Indeed, all recent Tevatron searches for the Higgs feature a combination of heavy weaponry: quite advanced statistical methods which include multi-variate likelihoods, neural network classifiers, boosted decision trees, matrix-element discriminants. Hundreds of man-years of work by particle physicists themselves have been spent in the refinement of those tools, as well as in the critical, uncompromising review of the performances that they could show on control samples of data, on simulated event sets, or when tested one against the other.
The situation has evolved a lot in this respect during the last twenty years or so. When I started my career in particle physics neural networks, for instance, were looked at with a lot of suspicion, and despite all evidence that their output could improve search results significantly, the first experimenters who ventured to use them in discovery searches were little short of crucified!
The problem was partly due to the fact that computers were not as powerful as today. Training a neural network could take a month of CPU time, while now in an afternoon you are typically done for a typically sized classification analysis. In a sense, the evolution of technology has naturally caused our statistical methods to evolve synergetically with it. The increased confidence we have acquired in our simulation programs, the so-called "Monte Carlo" generators on which we base our modeling of the detailed characteristics of the signal we search, has been the other important factor in this evolution.
I will leave the story of the developments of advanced analysis methods, as well as of the ensuing controversies (and crucifixions) to another day. What I care to discuss and explain here and in the next part of this piece, providing a couple of examples, is that despite the trends that particle physics has displayed in the recent years, the issue of whether an experiment is seeing a new, unexpected particle in a given dataset remains one where very basic statistics rules. Mind you: little nasty devils hide in the details of basic statistics. We are going to exorcise a couple here.
The basic problem: finding humps in mass distributions
Rest mass is a particle's footprint: its value can be measured by determining the energy and angle of emission of all its decay products. A full reconstruction of the mass is not always feasible; but whenever it is, the signal of a particle decay will universally appear as an enhancement in the number of event counts at a particular value of its reconstructed mass. Such a signal is what physicists improperly call a resonance. What resonated were the constituents of the system before it disintegrated, and not the decay products; but physicists are not philologists, and they use metonymy whenever it simplifies their jargon.

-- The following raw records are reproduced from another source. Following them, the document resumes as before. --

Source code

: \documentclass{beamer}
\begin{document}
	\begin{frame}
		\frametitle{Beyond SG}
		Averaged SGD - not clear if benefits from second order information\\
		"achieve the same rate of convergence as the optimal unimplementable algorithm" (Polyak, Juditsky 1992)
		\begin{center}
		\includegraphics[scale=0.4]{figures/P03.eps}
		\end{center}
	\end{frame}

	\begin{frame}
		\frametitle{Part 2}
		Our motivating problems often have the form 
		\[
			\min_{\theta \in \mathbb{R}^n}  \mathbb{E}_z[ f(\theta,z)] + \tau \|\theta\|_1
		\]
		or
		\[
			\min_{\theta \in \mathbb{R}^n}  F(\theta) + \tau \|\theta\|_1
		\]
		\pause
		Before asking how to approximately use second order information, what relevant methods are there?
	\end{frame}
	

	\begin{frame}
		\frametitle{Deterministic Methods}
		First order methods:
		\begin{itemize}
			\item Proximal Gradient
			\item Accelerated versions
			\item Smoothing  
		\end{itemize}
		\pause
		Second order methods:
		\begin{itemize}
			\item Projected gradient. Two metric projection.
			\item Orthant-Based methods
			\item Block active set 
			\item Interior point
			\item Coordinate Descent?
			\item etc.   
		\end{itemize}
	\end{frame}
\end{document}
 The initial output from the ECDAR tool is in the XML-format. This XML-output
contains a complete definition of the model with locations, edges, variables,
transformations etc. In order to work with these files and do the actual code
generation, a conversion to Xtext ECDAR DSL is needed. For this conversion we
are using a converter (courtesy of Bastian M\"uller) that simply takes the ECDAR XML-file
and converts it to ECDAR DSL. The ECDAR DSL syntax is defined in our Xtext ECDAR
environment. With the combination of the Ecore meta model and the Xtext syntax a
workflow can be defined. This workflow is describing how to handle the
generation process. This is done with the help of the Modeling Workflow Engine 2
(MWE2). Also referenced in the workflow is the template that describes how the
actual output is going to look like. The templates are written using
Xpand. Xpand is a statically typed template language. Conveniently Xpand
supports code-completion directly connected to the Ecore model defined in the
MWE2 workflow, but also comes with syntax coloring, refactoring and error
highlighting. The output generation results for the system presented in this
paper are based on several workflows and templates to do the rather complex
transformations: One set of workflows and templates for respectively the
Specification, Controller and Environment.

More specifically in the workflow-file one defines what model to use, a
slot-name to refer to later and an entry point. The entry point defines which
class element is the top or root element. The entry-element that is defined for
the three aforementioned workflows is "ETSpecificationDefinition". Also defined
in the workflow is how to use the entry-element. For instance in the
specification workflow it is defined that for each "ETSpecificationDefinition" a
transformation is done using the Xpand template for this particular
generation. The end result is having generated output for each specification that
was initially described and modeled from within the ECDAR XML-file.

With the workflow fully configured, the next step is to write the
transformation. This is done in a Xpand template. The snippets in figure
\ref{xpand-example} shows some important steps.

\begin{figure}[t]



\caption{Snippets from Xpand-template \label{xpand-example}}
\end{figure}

So, just to clarify what I am talking about here, let me show you a picture that makes my heart miss a beat every time I look at it. The three bumps shown in the graph on the left are three famous resonances, the Upsilon family: these are three of the most common states that a pair of bottom quarks can bind together into.
Those three bumps stand out so overbearingly on top of the smooth, "continuum" background, that no physicist would object to the picture of Upsilon mesons as constituted by a bottom-antibottom quark pair orbiting around one another, and resonating at any of a small set of very characteristic frequencies - the ones corresponding to the Upsilon mass values-, until they find a way to give back to the environment their energy in a decay, producing a pair of muons (in the case of the events displayed) which are then detected and measured.
Seeing a Upsilon meson at a particle collider is commonplace nowadays, but it took the ingenuous minds of Leon Lederman and his collaborators to discover it, thirty-two years ago. Leon was awarded a Nobel prize for that important find, but as far as the experimental analysis technique is concerned, he did not invent anything new: bump hunting had been a favourite field of investigation of particle physicists since the early fifties, when the first hadronic resonances had started to appear in bubble chamber images.
Take the X(3872) meson as a very clear example. That mysterious particle, whose true quark composition is still the subject of debate, was discovered by Belle in 2003 using the decay chain to reconstruct it. A clear bump was observed in the invariant mass distribution of the four final-state bodies, and that was it: a new entry in the particle properties data base, and a new paper in the ArXiv, guaranteed to get hundreds of citations in the forthcoming years. It is interesting to note that the CDF collaboration had serendipitously seen that particle in their Run I data as far back as in 1994, but had not been bold enough to claim they had seen an evidence for it.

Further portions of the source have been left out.